▶ **Try it**: Wherever "Enter" appears in the records below, copy the line that holds it.

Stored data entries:
——
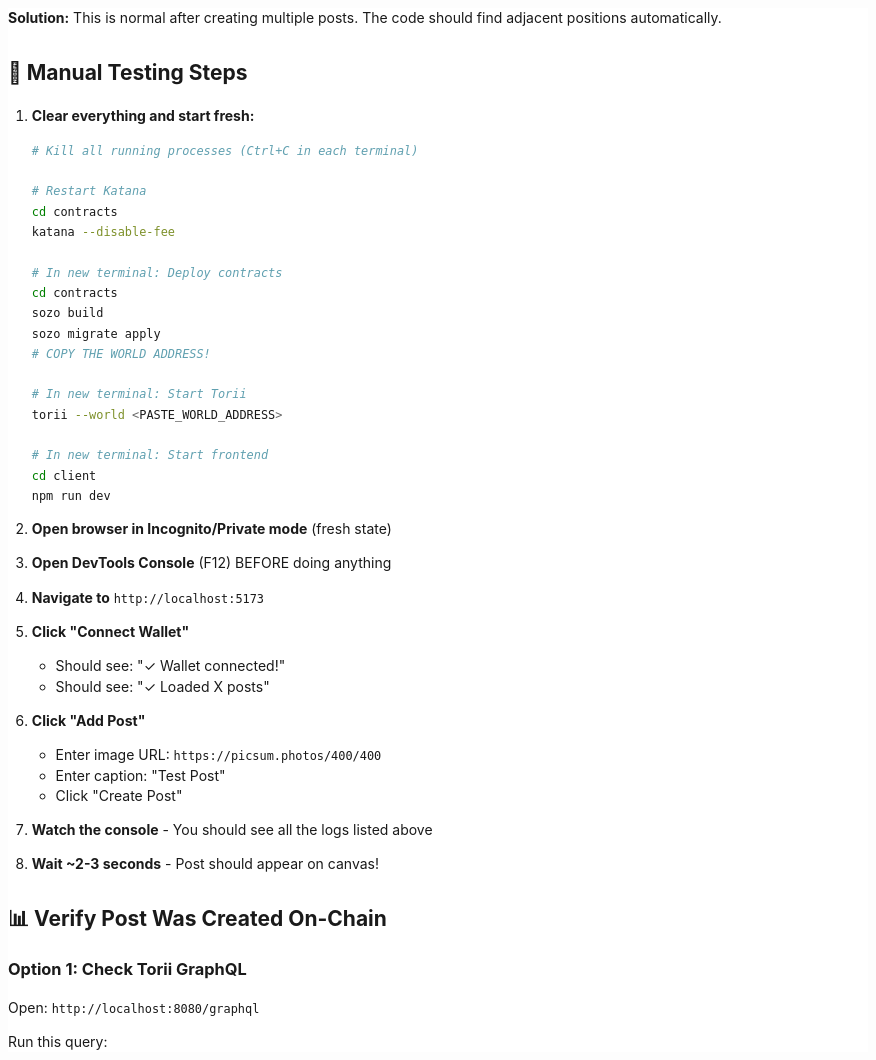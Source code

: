**Solution:** This is normal after creating multiple posts. The code should find adjacent positions automatically.

## 🧪 Manual Testing Steps

1. **Clear everything and start fresh:**

   ```bash
   # Kill all running processes (Ctrl+C in each terminal)

   # Restart Katana
   cd contracts
   katana --disable-fee

   # In new terminal: Deploy contracts
   cd contracts
   sozo build
   sozo migrate apply
   # COPY THE WORLD ADDRESS!

   # In new terminal: Start Torii
   torii --world <PASTE_WORLD_ADDRESS>

   # In new terminal: Start frontend
   cd client
   npm run dev
   ```

2. **Open browser in Incognito/Private mode** (fresh state)

3. **Open DevTools Console** (F12) BEFORE doing anything

4. **Navigate to** `http://localhost:5173`

5. **Click "Connect Wallet"**

   - Should see: "✓ Wallet connected!"
   - Should see: "✓ Loaded X posts"

6. **Click "Add Post"**

   - Enter image URL: `https://picsum.photos/400/400`
   - Enter caption: "Test Post"
   - Click "Create Post"

7. **Watch the console** - You should see all the logs listed above

8. **Wait ~2-3 seconds** - Post should appear on canvas!

## 📊 Verify Post Was Created On-Chain

### Option 1: Check Torii GraphQL

Open: `http://localhost:8080/graphql`

Run this query:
——
▶ **Solution for this task**:
   - Enter image URL: `https://picsum.photos/400/400`
   - Enter caption: "Test Post"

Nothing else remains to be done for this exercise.